About the Author:
Sheila Kohler has published five novels, including Crossways (Other Press, 2005), and three collections of short stories. Her novel Cracks was chosen by New York Newsday and Library Journal as one of the best books of 1999. A native of South Africa, she makes her home in New York City and teaches at Bennington College in Vermont.
From Publishers Weekly:
In this relentlessly literary first novel, writing techniques dominate content. Prose in the once avant-garde style of Robbe-Grillet and Duras (theirs stemming from passion, Kohler's a passionless intellectual exercise) evokes the terminal ennui of its narrator, a nameless woman of a certain age tracking down a repressed memory. Supposedly damaged by her upbringing among idle, isolated, rich colonials, and by intimate encounters with females (the first, her mother), she reveals homophobic fantasies rather than psychological truths; her attitude toward sex can be compared to Henry James at his most Victorian.

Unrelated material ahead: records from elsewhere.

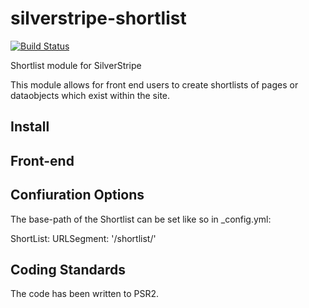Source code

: # silverstripe-shortlist

[![Build Status](https://scrutinizer-ci.com/g/salted-herring/silverstripe-shortlist/badges/build.png?b=master)](https://scrutinizer-ci.com/g/salted-herring/silverstripe-shortlist/build-status/master)

Shortlist module for SilverStripe

This module allows for front end users to create shortlists of pages or dataobjects which exist within the site.

## Install

## Front-end

## Confiuration Options

The base-path of the Shortlist can be set like so in _config.yml:

 ShortList:
   URLSegment: '/shortlist/'

## Coding Standards

The code has been written to PSR2.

Indeed, one of the few named characters (besides a black servant portentously called Justice) is Daisy Summers, a Daisy Miller mutation. When the narrator finally recalls her trauma, the event and the process of its recovery matter neither to her nor to the reader. Kohler's point is that Donne was wrong, one woman can be an island. And she does prove that, like the sea around us, one slim book seems endless.